> _Plain-text document sources_:
----------------

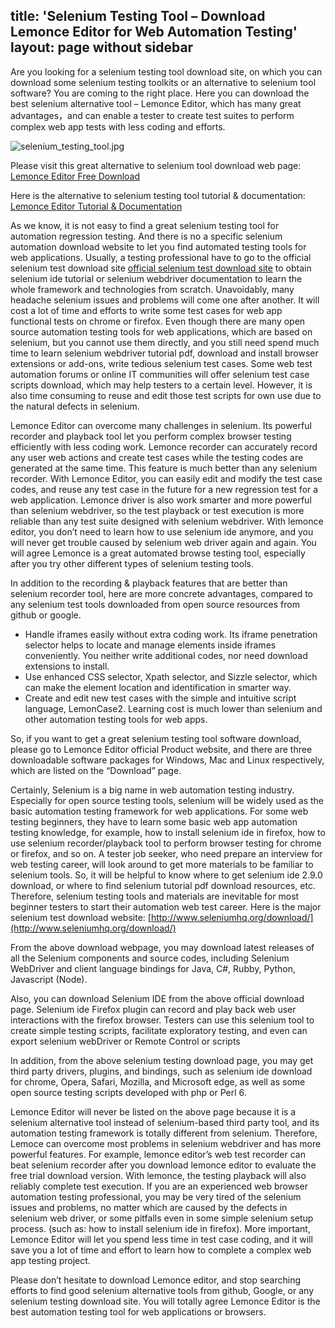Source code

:title: 'Selenium Testing Tool – Download Lemonce Editor for Web Automation Testing'
layout: page without sidebar
---

Are you looking for a selenium testing tool download site, on which you can download some selenium testing toolkits or an alternative to selenium tool software? You are coming to the right place. Here you can download the best selenium alternative tool – Lemonce Editor, which has many great advantages，and can enable a tester to create test suites to perform complex web app tests with less coding and efforts.

<img class="guide-images box-shadow" alt="selenium_testing_tool.jpg" src="/images/interface.PNG">

Please visit this great alternative to selenium tool download web page:
[Lemonce Editor Free Download](https://license.lemonce.com:8082/#/download)

Here is the alternative to selenium testing tool tutorial & documentation:
[Lemonce Editor Tutorial & Documentation](/docs/guide/index.html)

As we know, it is not easy to find a great selenium testing tool for automation regression testing. And there is no a specific selenium automation download website to let you find automated testing tools for web applications. Usually, a testing professional have to go to the official selenium test download site [official selenium test download site](http://www.seleniumhq.org/) to obtain selenium ide tutorial or selenium webdriver documentation to learn the whole framework and technologies from scratch. Unavoidably, many headache selenium issues and problems will come one after another. It will cost a lot of time and efforts to write some test cases for web app functional tests on chrome or firefox. Even though there are many open source automation testing tools for web applications, which are based on selenium, but you cannot use them directly, and you still need spend much time to learn selenium webdriver tutorial pdf, download and install browser extensions or add-ons, write tedious selenium test cases. Some web test automation forums or online IT communities will offer selenium test case scripts download, which may help testers to a certain level. However, it is also time consuming to reuse and edit those test scripts for own use due to the natural defects in selenium.

Lemonce Editor can overcome many challenges in selenium. Its powerful recorder and playback tool let you perform complex browser testing efficiently with less coding work. Lemonce recorder can accurately record any user web actions and create test cases while the testing codes are generated at the same time. This feature is much better than any selenium recorder. With Lemonce Editor, you can easily edit and modify the test case codes, and reuse any test case in the future for a new regression test for a web application. Lemonce driver is also work smarter and more powerful than selenium webdriver, so the test playback or test execution is more reliable than any test suite designed with selenium webdriver. With lemonce editor, you don’t need to learn how to use selenium ide anymore, and you will never get trouble caused by selenium web driver again and again. You will agree Lemonce is a great automated browse testing tool, especially after you try other different types of selenium testing tools.

In addition to the recording & playback features that are better than selenium recorder tool, here are more concrete advantages, compared to any selenium test tools downloaded from open source resources from github or google.
- Handle iframes easily without extra coding work. Its iframe penetration selector helps to locate and manage elements inside iframes conveniently. You neither write additional codes, nor need download extensions to install.
- Use enhanced CSS selector, Xpath selector, and Sizzle selector, which can make the element location and identification in smarter way.
- Create and edit new test cases with the simple and intuitive script language, LemonCase2. Learning cost is much lower than selenium and other automation testing tools for web apps.

So, if you want to get a great selenium testing tool software download, please go to Lemonce Editor official Product website, and there are three downloadable software packages for Windows, Mac and Linux respectively, which are listed on the “Download” page. 

Certainly, Selenium is a big name in web automation testing industry. Especially for open source testing tools, selenium will be widely used as the basic automation testing framework for web applications. For some web testing beginners, they have to learn some basic web app automation testing knowledge, for example, how to install selenium ide in firefox, how to use selenium recorder/playback tool to perform browser testing for chrome or firefox, and so on. A tester job seeker, who need prepare an interview for web testing career, will look around to get more materials to be familiar to selenium tools. So, it will be helpful to know where to get selenium ide 2.9.0 download, or where to find selenium tutorial pdf download resources, etc.
Therefore, selenium testing tools and materials are inevitable for most beginner testers to start their automation web test career. Here is the major selenium test download website:
[http://www.seleniumhq.org/download/](http://www.seleniumhq.org/download/)

From the above download webpage, you may download latest releases of all the Selenium components and source codes, including Selenium WebDriver and client language bindings for Java, C#, Rubby, Python, Javascript (Node).

Also, you can download Selenium IDE from the above official download page. Selenium ide Firefox plugin can record and play back web user interactions with the firefox browser. Testers can use this selenium tool to create simple testing scripts, facilitate exploratory testing, and even can export selenium webDriver or Remote Control or scripts

In addition, from the above selenium testing download page, you may get third party drivers, plugins, and bindings, such as selenium ide download for chrome, Opera, Safari, Mozilla, and Microsoft edge, as well as some open source testing scripts developed with php or Perl 6. 

Lemonce Editor will never be listed on the above page because it is a selenium alternative tool instead of selenium-based third party tool, and its automation testing framework is totally different from selenium. Therefore, Lemoce can overcome most problems in selenium webdriver and has more powerful features. For example, lemonce editor’s web test recorder can beat selenium recorder after you download lemonce editor to evaluate the free trial download version. With lemonce, the testing playback will also reliably complete test execution. If you are an experienced web browser automation testing professional, you may be very tired of the selenium issues and problems, no matter which are caused by the defects in selenium web driver, or some pitfalls even in some simple selenium setup process. (such as: how to install selenium ide in firefox). More important, Lemonce Editor will let you spend less time in test case coding, and it will save you a lot of time and effort to learn how to complete a complex web app testing project. 

Please don’t hesitate to download Lemonce editor, and stop searching efforts to find good selenium alternative tools from github, Google, or any selenium testing download site. You will totally agree Lemonce Editor is the best automation testing tool for web applications or browsers.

----------------

> _Brief_: Transcribe every record above exactly, leaving out the pictures.

> _Solution to this exercise_:
Source code

:title: 'Selenium Testing Tool – Download Lemonce Editor for Web Automation Testing'
layout: page without sidebar
---

Are you looking for a selenium testing tool download site, on which you can download some selenium testing toolkits or an alternative to selenium tool software? You are coming to the right place. Here you can download the best selenium alternative tool – Lemonce Editor, which has many great advantages，and can enable a tester to create test suites to perform complex web app tests with less coding and efforts.

<img class="guide-images box-shadow" alt="selenium_testing_tool.jpg" src="/images/interface.PNG">

Please visit this great alternative to selenium tool download web page:
[Lemonce Editor Free Download](https://license.lemonce.com:8082/#/download)

Here is the alternative to selenium testing tool tutorial & documentation:
[Lemonce Editor Tutorial & Documentation](/docs/guide/index.html)

As we know, it is not easy to find a great selenium testing tool for automation regression testing. And there is no a specific selenium automation download website to let you find automated testing tools for web applications. Usually, a testing professional have to go to the official selenium test download site [official selenium test download site](http://www.seleniumhq.org/) to obtain selenium ide tutorial or selenium webdriver documentation to learn the whole framework and technologies from scratch. Unavoidably, many headache selenium issues and problems will come one after another. It will cost a lot of time and efforts to write some test cases for web app functional tests on chrome or firefox. Even though there are many open source automation testing tools for web applications, which are based on selenium, but you cannot use them directly, and you still need spend much time to learn selenium webdriver tutorial pdf, download and install browser extensions or add-ons, write tedious selenium test cases. Some web test automation forums or online IT communities will offer selenium test case scripts download, which may help testers to a certain level. However, it is also time consuming to reuse and edit those test scripts for own use due to the natural defects in selenium.

Lemonce Editor can overcome many challenges in selenium. Its powerful recorder and playback tool let you perform complex browser testing efficiently with less coding work. Lemonce recorder can accurately record any user web actions and create test cases while the testing codes are generated at the same time. This feature is much better than any selenium recorder. With Lemonce Editor, you can easily edit and modify the test case codes, and reuse any test case in the future for a new regression test for a web application. Lemonce driver is also work smarter and more powerful than selenium webdriver, so the test playback or test execution is more reliable than any test suite designed with selenium webdriver. With lemonce editor, you don’t need to learn how to use selenium ide anymore, and you will never get trouble caused by selenium web driver again and again. You will agree Lemonce is a great automated browse testing tool, especially after you try other different types of selenium testing tools.

In addition to the recording & playback features that are better than selenium recorder tool, here are more concrete advantages, compared to any selenium test tools downloaded from open source resources from github or google.
- Handle iframes easily without extra coding work. Its iframe penetration selector helps to locate and manage elements inside iframes conveniently. You neither write additional codes, nor need download extensions to install.
- Use enhanced CSS selector, Xpath selector, and Sizzle selector, which can make the element location and identification in smarter way.
- Create and edit new test cases with the simple and intuitive script language, LemonCase2. Learning cost is much lower than selenium and other automation testing tools for web apps.

So, if you want to get a great selenium testing tool software download, please go to Lemonce Editor official Product website, and there are three downloadable software packages for Windows, Mac and Linux respectively, which are listed on the “Download” page. 

Certainly, Selenium is a big name in web automation testing industry. Especially for open source testing tools, selenium will be widely used as the basic automation testing framework for web applications. For some web testing beginners, they have to learn some basic web app automation testing knowledge, for example, how to install selenium ide in firefox, how to use selenium recorder/playback tool to perform browser testing for chrome or firefox, and so on. A tester job seeker, who need prepare an interview for web testing career, will look around to get more materials to be familiar to selenium tools. So, it will be helpful to know where to get selenium ide 2.9.0 download, or where to find selenium tutorial pdf download resources, etc.
Therefore, selenium testing tools and materials are inevitable for most beginner testers to start their automation web test career. Here is the major selenium test download website:
[http://www.seleniumhq.org/download/](http://www.seleniumhq.org/download/)

From the above download webpage, you may download latest releases of all the Selenium components and source codes, including Selenium WebDriver and client language bindings for Java, C#, Rubby, Python, Javascript (Node).

Also, you can download Selenium IDE from the above official download page. Selenium ide Firefox plugin can record and play back web user interactions with the firefox browser. Testers can use this selenium tool to create simple testing scripts, facilitate exploratory testing, and even can export selenium webDriver or Remote Control or scripts

In addition, from the above selenium testing download page, you may get third party drivers, plugins, and bindings, such as selenium ide download for chrome, Opera, Safari, Mozilla, and Microsoft edge, as well as some open source testing scripts developed with php or Perl 6. 

Lemonce Editor will never be listed on the above page because it is a selenium alternative tool instead of selenium-based third party tool, and its automation testing framework is totally different from selenium. Therefore, Lemoce can overcome most problems in selenium webdriver and has more powerful features. For example, lemonce editor’s web test recorder can beat selenium recorder after you download lemonce editor to evaluate the free trial download version. With lemonce, the testing playback will also reliably complete test execution. If you are an experienced web browser automation testing professional, you may be very tired of the selenium issues and problems, no matter which are caused by the defects in selenium web driver, or some pitfalls even in some simple selenium setup process. (such as: how to install selenium ide in firefox). More important, Lemonce Editor will let you spend less time in test case coding, and it will save you a lot of time and effort to learn how to complete a complex web app testing project. 

Please don’t hesitate to download Lemonce editor, and stop searching efforts to find good selenium alternative tools from github, Google, or any selenium testing download site. You will totally agree Lemonce Editor is the best automation testing tool for web applications or browsers.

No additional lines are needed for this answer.